** Material for the task follows **

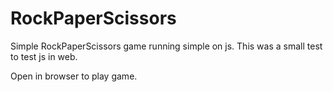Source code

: # RockPaperScissors

Simple RockPaperScissors game running simple on js. This was a small test to test js in web. 

Open in browser to play game.
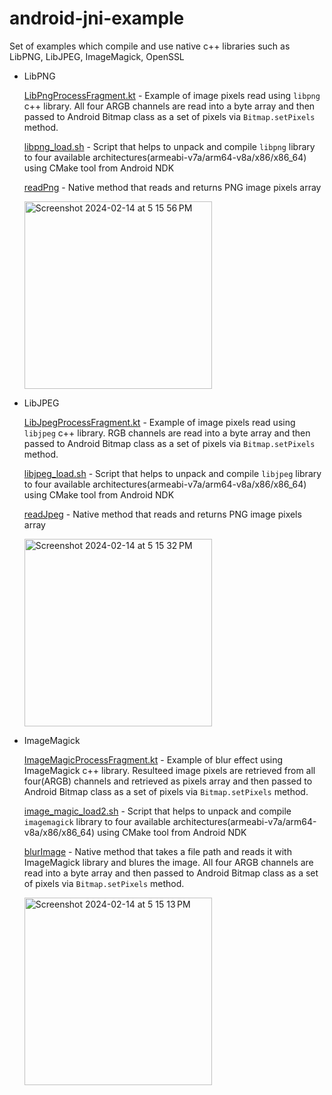 # android-jni-example

Set of examples which compile and use native c++ libraries such as LibPNG, LibJPEG, ImageMagick, OpenSSL

* LibPNG

  [LibPngProcessFragment.kt](https://github.com/vshpyrka/android-jni-example/blob/main/src/main/java/com/example/nativelib/LibPngProcessFragment.kt) - Example of image pixels read using `libpng` c++ library. All four ARGB channels are read into a byte array and then passed to Android Bitmap class as a set of pixels via `Bitmap.setPixels` method.

  [libpng_load.sh](https://github.com/vshpyrka/android-jni-example/blob/main/libpng_load.sh) - Script that helps to unpack and compile `libpng` library to four available architectures(armeabi-v7a/arm64-v8a/x86/x86_64) using CMake tool from Android NDK

  [readPng](https://github.com/vshpyrka/android-jni-example/blob/main/src/main/cpp/nativelib.cpp#L28) - Native method that reads and returns PNG image pixels array

  <img width="300" alt="Screenshot 2024-02-14 at 5 15 56 PM" src="https://github.com/vshpyrka/android-jni-example/assets/2741602/653a00dc-ba57-45e2-945c-d0ee9943f61f">

* LibJPEG

  [LibJpegProcessFragment.kt](https://github.com/vshpyrka/android-jni-example/blob/main/src/main/java/com/example/nativelib/LibJpegProcessFragment.kt) - Example of image pixels read using `libjpeg` c++ library. RGB channels are read into a byte array and then passed to Android Bitmap class as a set of pixels via `Bitmap.setPixels` method.

  [libjpeg_load.sh](https://github.com/vshpyrka/android-jni-example/blob/main/libjpeg_load.sh) - Script that helps to unpack and compile `libjpeg` library to four available architectures(armeabi-v7a/arm64-v8a/x86/x86_64) using CMake tool from Android NDK

  [readJpeg](https://github.com/vshpyrka/android-jni-example/blob/main/src/main/cpp/nativelib.cpp#L277) - Native method that reads and returns PNG image pixels array

  <img width="300" alt="Screenshot 2024-02-14 at 5 15 32 PM" src="https://github.com/vshpyrka/android-jni-example/assets/2741602/b49c51f0-9e43-43d6-ae0d-48b44cbd2f68">

* ImageMagick

  [ImageMagicProcessFragment.kt](https://github.com/vshpyrka/android-jni-example/blob/main/src/main/java/com/example/nativelib/ImageMagicProcessFragment.kt) - Example of blur effect using ImageMagick c++ library. Resulteed image pixels are retrieved from all four(ARGB) channels and retrieved as pixels array and then passed to Android Bitmap class as a set of pixels via `Bitmap.setPixels` method.

  [image_magic_load2.sh](https://github.com/vshpyrka/android-jni-example/blob/main/image_magic_load2.sh) - Script that helps to unpack and compile `imagemagick` library to four available architectures(armeabi-v7a/arm64-v8a/x86/x86_64) using CMake tool from Android NDK

  [blurImage](https://github.com/vshpyrka/android-jni-example/blob/main/src/main/cpp/nativelib.cpp#L317) - Native method that takes a file path and reads it with ImageMagick library and blures the image. All four ARGB channels are read into a byte array and then passed to Android Bitmap class as a set of pixels via `Bitmap.setPixels` method.

  <img width="300" alt="Screenshot 2024-02-14 at 5 15 13 PM" src="https://github.com/vshpyrka/android-jni-example/assets/2741602/49c1bc28-c07f-4bb5-b2c2-3faa04bfb42c">

  

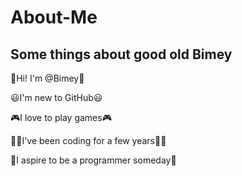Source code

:# **About-Me**
## Some things about good old Bimey

👋Hi! I'm @Bimey👋

😃I'm new to GitHub😃

🎮I love to play games🎮

👨‍💻I've been coding for a few years👨‍💻

🌠I aspire to be a programmer someday🌠
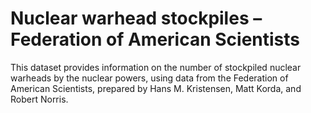 # Nuclear warhead stockpiles – Federation of American Scientists

This dataset provides information on the number of stockpiled nuclear warheads by the nuclear powers, using data from the Federation of American Scientists, prepared by Hans M. Kristensen, Matt Korda, and Robert Norris.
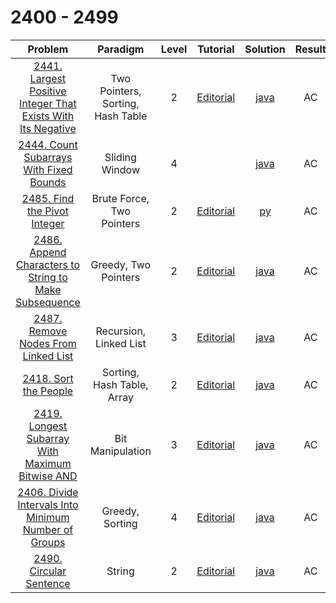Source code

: # 2400 - 2499

|                                                                        Problem                                                                        |             Paradigm              | Level |                                                 Tutorial                                                 |                                  Solution                                  | Result |
| :---------------------------------------------------------------------------------------------------------------------------------------------------: | :-------------------------------: | :---: | :------------------------------------------------------------------------------------------------------: | :------------------------------------------------------------------------: | :----: |
| [2441. Largest Positive Integer That Exists With Its Negative](https://leetcode.com/problems/largest-positive-integer-that-exists-with-its-negative/) | Two Pointers, Sorting, Hash Table |   2   | [Editorial](https://leetcode.com/problems/largest-positive-integer-that-exists-with-negative/editorial/) | [java](./2441_Largest_Positive_Integer_That_Exists_With_Its_Negative.java) |   AC   |
|                      [2444. Count Subarrays With Fixed Bounds](https://leetcode.com/problems/count-subarrays-with-fixed-bounds/)                      |          Sliding Window           |   4   |                                                                                                          |           [java](./2444_Count_Subarrays_With_Fixed_Bounds.java)            |   AC   |
|                                 [2485. Find the Pivot Integer](https://leetcode.com/problems/find-the-pivot-integer/)                                 |     Brute Force, Two Pointers     |   2   |               [Editorial](https://leetcode.com/problems/find-the-pivot-integer/editorial/)               |                   [py](./2485_Find_the_Pivot_Integer.py)                   |   AC   |
|        [2486. Append Characters to String to Make Subsequence](https://leetcode.com/problems/append-characters-to-string-to-make-subsequence/)        |       Greedy, Two Pointers        |   2   |  [Editorial](https://leetcode.com/problems/append-characters-to-string-to-make-subsequence/editorial/)   |    [java](./2486_Append_Characters_to_String_to_Make_Subsequence.java)     |   AC   |
|                          [2487. Remove Nodes From Linked List](https://leetcode.com/problems/remove-nodes-from-linked-list/)                          |      Recursion, Linked List       |   3   |           [Editorial](https://leetcode.com/problems/remove-nodes-from-linked-list/editorial/)            |             [java](./2487_Remove_Nodes_From_Linked_List.java)              |   AC   |
|                                        [2418. Sort the People](https://leetcode.com/problems/sort-the-people/)                                        |    Sorting, Hash Table, Array     |   2   |                  [Editorial](https://leetcode.com/problems/sort-the-people/editorial/)                   |                    [java](./2418_Sort_the_People.java)                     |   AC   |
|              [2419. Longest Subarray With Maximum Bitwise AND](https://leetcode.com/problems/longest-subarray-with-maximum-bitwise-and/)              |         Bit Manipulation          |   3   |     [Editorial](https://leetcode.com/problems/longest-subarray-with-maximum-bitwise-and/editorial/)      |       [java](./2419_Longest_Subarray_With_Maximum_Bitwise_AND.java)        |   AC   |
|         [2406. Divide Intervals Into Minimum Number of Groups](https://leetcode.com/problems/divide-intervals-into-minimum-number-of-groups/)         |          Greedy, Sorting          |   4   |   [Editorial](https://leetcode.com/problems/divide-intervals-into-minimum-number-of-groups/editorial/)   |     [java](./2406_Divide_Intervals_Into_Minimum_Number_of_Groups.java)     |   AC   |
|                                      [2490. Circular Sentence](https://leetcode.com/problems/circular-sentence/)                                      |              String               |   2   |                 [Editorial](https://leetcode.com/problems/circular-sentence/editorial/)                  |                   [java](./2490_Circular_Sentence.java)                    |   AC   |
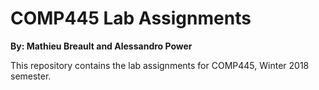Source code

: # COMP445 Lab Assignments
**By: Mathieu Breault and Alessandro Power**

This repository contains the lab assignments for COMP445, Winter 2018 semester.
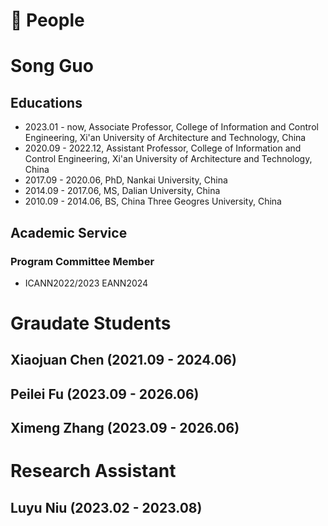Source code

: 
# 📖 People

# Song Guo
## Educations
- 2023.01 - now, Associate Professor, College of Information and Control Engineering, Xi'an University of Architecture and Technology, China
- 2020.09 - 2022.12, Assistant Professor, College of Information and Control Engineering, Xi'an University of Architecture and Technology, China
- 2017.09 - 2020.06, PhD, Nankai University, China
- 2014.09 - 2017.06, MS,  Dalian University, China
- 2010.09 - 2014.06, BS,  China Three Geogres University, China

## Academic Service
### Program Committee Member
* ICANN2022/2023 EANN2024

# Graudate Students
## Xiaojuan Chen (2021.09 - 2024.06)
## Peilei Fu (2023.09 - 2026.06)
## Ximeng Zhang (2023.09 - 2026.06)

# Research Assistant
## Luyu Niu (2023.02 - 2023.08)

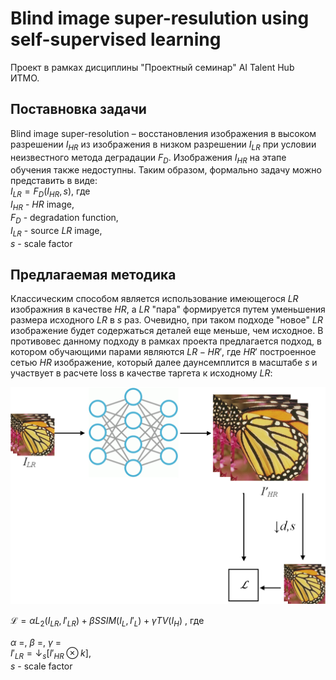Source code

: # Blind image super-resulution using self-supervised learning
Проект в рамках дисциплины "Проектный семинар" AI Talent Hub ИТМО.

## Поставновка задачи
Blind image super-resolution – восстановления изображения в высоком разрешении $I_{HR}$ из изображения в низком разрешении $I_{LR}$ при условии неизвестного метода деградации $F_D$. Изображения $I_{HR}$ на этапе обучения также недоступны. Таким образом, формально задачу можно представить в виде:  
$I_{LR} = F_D(I_{HR}, s)$, где  
$I_{HR}$ - $HR$ image,  
$F_D$ - degradation function,  
$I_{LR}$ - source $LR$ image,  
$s$ - scale factor

## Предлагаемая методика
Классическим способом является использование имеющегося $LR$ изображния в качестве $HR$, а $LR$ "пара" формируется путем уменьшения размера исходного $LR$ в $s$ раз. Очевидно, при таком подходе "новое" $LR$ изображение будет содержаться деталей еще меньше, чем исходное. В противовес данному подходу в рамках проекта предлагается подход, в котором обучающими парами являются ${LR - HR'}$, где $HR'$ построенное сетью $HR$ изображение, который далее даунсемплится в масштабе $s$ и участвует в расчете loss в качестве таргета к исходному $LR$:

![loss schema](img/loss_schema.png)  



$\mathcal {L} = \alpha L_2 (I_{LR}, I'_{LR}) + \beta SSIM (I_L, I'_L) + \gamma TV(I_H)$ , где  

$\alpha$ =, $\beta$ =, $\gamma$ =  
$I'_{LR}= \downarrow _s [I'_{HR} \otimes k]$,  
$s$ - scale factor  



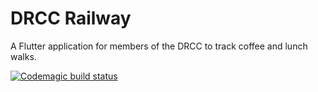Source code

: # DRCC Railway

A Flutter application for members of the DRCC to track coffee and lunch walks.

[![Codemagic build status](https://api.codemagic.io/apps/5de30091965e642115d88834/5de30091965e642115d88833/status_badge.svg)](https://codemagic.io/apps/5de30091965e642115d88834/5de30091965e642115d88833/latest_build)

** End of Material for the task **

Exercise requirements
Go through the listing above and locate each line that holds the word "Assistant". Copy those lines.

Answer for the task
- 2020.09 - 2022.12, Assistant Professor, College of Information and Control Engineering, Xi'an University of Architecture and Technology, China
# Research Assistant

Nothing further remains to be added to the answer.